What is growth investing?

An investment style that is primarily focused on capital appreciation is known as growth investing. Those who follow the strategy of growth investing as known as growth investors. Growth investors focus on companies that show signs of above-average growth rates. The difference between the average investor and a growth-oriented investor is that the latter will focus on investing in companies with signs of growth even if their share prices are exorbitant in comparison to their price-to-book ratios, and other such metrics.

Value Investing vs Growth Investing Strategy

Now that we understand the growth investing definition, how different it is from value investing? The short answer: there is a significant difference even though people refer to both types of strategies interchangeably. When contrasted with value investing, growth investing may involve choosing a company that has yet to reach its full potential but is showing signs of growth. Value investors choose companies that may not be showing any sign of growth but possess an inherent value that is yet to be seen by the market.

Hence, the fundamental assumption with value investing is that inherent value beats all other factors that make companies successful on the market. With growth investing the assumption is that companies that grow fast show the strongest signs of earning potential. Sometimes value investing requires you to stay invested in a company for years before it takes off. In other cases, value investors might actually lose a lot of money as a company’s brilliant market plan just didn’t end up coming to fruition. Growth investors, on the other hand, only put their funds into companies that are already rapidly growing, although many might still be in their infancy.

Both investment styles — the value investing as well as the growth investing strategy — require incredible amounts of research. For growth investors, the research requires finding a company that is gonna grow rapidly and eventually compete with larger companies in its field. Similar to value investing, a growth investor takes a higher risk by investing in a company that is still in its infancy rather than going for a pre-established company that is likely to give returns.

The reason that this higher risk is taken by the growth investor is that such companies have the potential to grow beyond the market average. This leads to the potential for higher returns. While larger companies pay out their profitable earnings as dividends to their shareholders, growth-oriented companies will often reinvest these earnings into the growth of the company. Such companies are growing more and more popular over time as investors see the value in rapid growth as a portable investment strategy.
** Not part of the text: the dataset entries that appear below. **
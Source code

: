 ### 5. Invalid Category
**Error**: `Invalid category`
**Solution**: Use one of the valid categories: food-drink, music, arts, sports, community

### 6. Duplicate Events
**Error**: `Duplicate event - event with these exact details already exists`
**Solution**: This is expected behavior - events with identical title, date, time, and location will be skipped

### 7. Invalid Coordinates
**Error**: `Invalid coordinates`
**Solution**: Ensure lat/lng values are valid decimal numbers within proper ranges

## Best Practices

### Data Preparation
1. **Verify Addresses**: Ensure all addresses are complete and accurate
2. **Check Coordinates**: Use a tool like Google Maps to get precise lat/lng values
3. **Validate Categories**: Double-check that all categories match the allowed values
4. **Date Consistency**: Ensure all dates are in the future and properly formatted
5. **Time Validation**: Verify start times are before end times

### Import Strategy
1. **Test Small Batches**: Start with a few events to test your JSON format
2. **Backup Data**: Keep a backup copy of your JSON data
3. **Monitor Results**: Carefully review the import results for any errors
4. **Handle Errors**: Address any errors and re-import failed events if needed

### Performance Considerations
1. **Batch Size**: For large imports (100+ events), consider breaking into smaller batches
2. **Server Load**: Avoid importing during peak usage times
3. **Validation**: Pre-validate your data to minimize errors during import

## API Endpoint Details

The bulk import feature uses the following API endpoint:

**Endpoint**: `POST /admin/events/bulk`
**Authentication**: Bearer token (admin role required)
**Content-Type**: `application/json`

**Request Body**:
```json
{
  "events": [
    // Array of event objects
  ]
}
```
“Growth at a reasonable price”

Earlier, a pure growth investing strategy looked more like seeking out growth in companies at any price. This meant heavy investments at the potential cost of a company’s rapid growth being short lived. Now, this strategy has been replaced with the growth at a reasonable price strategy which seems to be a much more attractive option for anybody dipping their toes into growth investing.

The growth at a reasonable price strategy was popularised after the dotcom bubble burst at the turn of the century. This strategy blends together aspects of both value investing and growth investing to find the most lucrative investment strategy for investors who do not want the high risk associated with pure value or growth investing. By blending both strategies together, investors who employ this strategy seek out stocks that they are certain will deliver above-average growth without being too much of an expense for the investor. Hence, by combining the high performance with value investing, investors are able to mitigate some of the risks associated with value investing.

Ascribing a high share price to a specific stock in the hopes that it will maintain its rapid growth is much riskier than choosing moderately priced stocks that are showing signs of growth. IN case the stock doesn’t perform up to an investor’s expectations, and the share price plummets, lesser money is potentially lost. Both strategies have their pros and cons but it is more fashionable for investors today to seek out investments that trade at reasonable valuations but are growing rapidly.

Conclusion

Growth investing is for investors who prefer taking on the risk of investing in a company that is showing signs of growth in its infancy. It requires immense research as it can turn out to be a high return strategy, similar to value investing.